The jar at the bottom of the hookah is filled with water sufficient to submerge a few centimeters of the body tube, which is sealed tightly to it.
Deeper water will only increase the inhalation force needed to use it. Tobacco or tobacco-free molasses are placed inside the bowl at the top of the hookah.
Often the bowl is covered with perforated tin foil or a metal screen and coal placed on top.
The foil or screen separates the coal and the tobacco, with the foil and the tobacco reaching maximum temperatures of 450 and 130 degrees Celsius respectively.
These temperatures are too low to sustain combustion and considerably lower than the 900 degrees Celsius found in cigarettes.
A larger fraction of the smoke condensates of the hookah are produced by simple distillation rather than by pyrolysis and combustion
and as a result, would tend to carry considerably less of the pyrosynthesized compounds found in cigarette smoke.
As a result of suction through the hose, a vacuum is created in the headspace of the water bowl sufficient to overcome the small static head of the water above
the inlet pipe, causing the smoke to bubble into the bowl.
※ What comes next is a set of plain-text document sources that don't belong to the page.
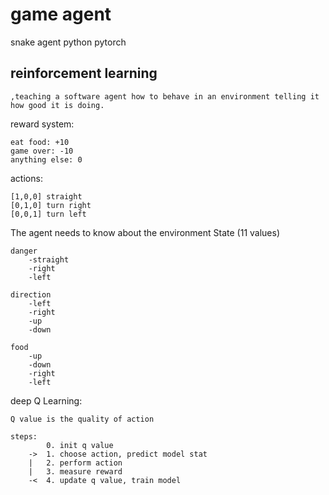 # game agent
snake agent python pytorch

## reinforcement learning
    ,teaching a software agent how to behave in an environment telling it how good it is doing.

reward system:

    eat food: +10
    game over: -10
    anything else: 0

actions:

    [1,0,0] straight
    [0,1,0] turn right
    [0,0,1] turn left

The agent needs to know about the environment
State (11 values)

    danger
        -straight
        -right
        -left

    direction
        -left
        -right
        -up
        -down

    food
        -up
        -down
        -right
        -left



deep Q Learning:

    Q value is the quality of action

    steps:
            0. init q value
        ->  1. choose action, predict model stat
        |   2. perform action
        |   3. measure reward
        -<  4. update q value, train model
At the same time, air is drawn over and heated by the coals.
It then passes through the tobacco mixture where due to hot air convection and thermal conduction from the coal, the mainstream aerosol is produced.
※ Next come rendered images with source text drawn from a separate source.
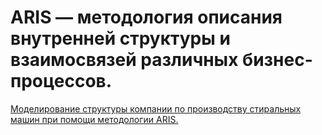 # ARIS — методология описания внутренней структуры и взаимосвязей различных бизнес-процессов.

[Моделирование структуры компании по производству стиральных машин при помощи методологии ARIS.](https://github.com/kamneva/ARIS/blob/main/pdf/ARIS.pdf)
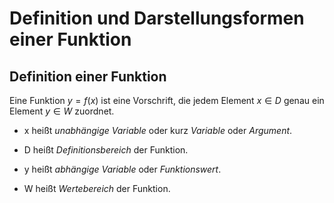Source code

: # Definition und Darstellungsformen einer Funktion

## Definition einer Funktion

Eine Funktion $y=f(x)$ ist eine Vorschrift, die jedem Element $x \in D$ genau ein Element $y \in W$ zuordnet.

* x heißt *unabhängige Variable* oder kurz *Variable* oder *Argument*.

* D heißt *Definitionsbereich* der Funktion. 

* y heißt *abhängige Variable* oder *Funktionswert*.

* W heißt *Wertebereich* der Funktion.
The vapor is passed down through the body tube that extends into the water in the jar.
It bubbles up through the water, losing heat, and fills the top part of the jar, to which the hose is attached.
When a user inhales from the hose, smoke passes into the lungs, and the change in pressure in the jar pulls more air through the charcoal, continuing the process.
Vapour that has collected in the bowl above the waterline may be exhausted through a purge valve, if present.
This one-way valve is opened by the positive pressure created from gently blowing into the hose.